→ **Collected data**:
==============================

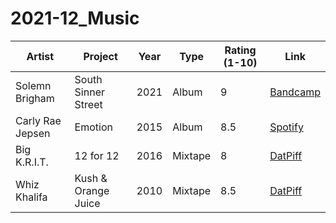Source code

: # 2021-12_Music

| **Artist**       | **Project**         | **Year** | **Type** | **Rating** (1-10) | **Link**                                                                   |
| ---------------- | ------------------- | -------- | -------- | ----------------- | -------------------------------------------------------------------------- |
| Solemn Brigham   | South Sinner Street | 2021     | Album    | 9                 | [Bandcamp](https://solemnbrigham.bandcamp.com/album/south-sinner-street)   |
| Carly Rae Jepsen | Emotion             | 2015     | Album    | 8.5               | [Spotify](https://open.spotify.com/album/6UjZgFbK6CQptu8aOobzPV)           |
| Big K.R.I.T.     | 12 for 12           | 2016     | Mixtape  | 8                 | [DatPiff](https://www.datpiff.com/Big-KRIT-12-For-12-mixtape.792715.html)  |
| Whiz Khalifa     | Kush & Orange Juice | 2010     | Mixtape  | 8.5               | [DatPiff](https://www.datpiff.com/Wiz-Khalifa-Kush-OJ-mixtape.112367.html) |
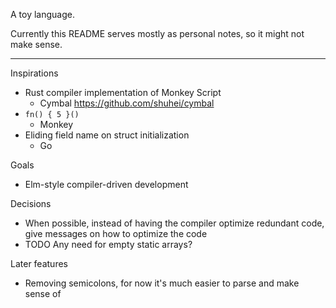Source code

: A toy language.

Currently this README serves mostly as personal notes, so it might not make sense.

---


Inspirations
- Rust compiler implementation of Monkey Script
  - Cymbal https://github.com/shuhei/cymbal
- `fn() { 5 }()`
  - Monkey
- Eliding field name on struct initialization
  - Go

Goals
- Elm-style compiler-driven development

Decisions
- When possible, instead of having the compiler optimize redundant code, give messages on how to optimize the code
- TODO Any need for empty static arrays?

Later features
- Removing semicolons, for now it's much easier to parse and make sense of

==============================

Extract every line from the one containing "- Eliding field name on struct initialization" through the last line of the data, inclusive, exactly as written.

→ **EXERCISE SOLUTION**:
- Eliding field name on struct initialization
  - Go

Goals
- Elm-style compiler-driven development

Decisions
- When possible, instead of having the compiler optimize redundant code, give messages on how to optimize the code
- TODO Any need for empty static arrays?

Later features
- Removing semicolons, for now it's much easier to parse and make sense of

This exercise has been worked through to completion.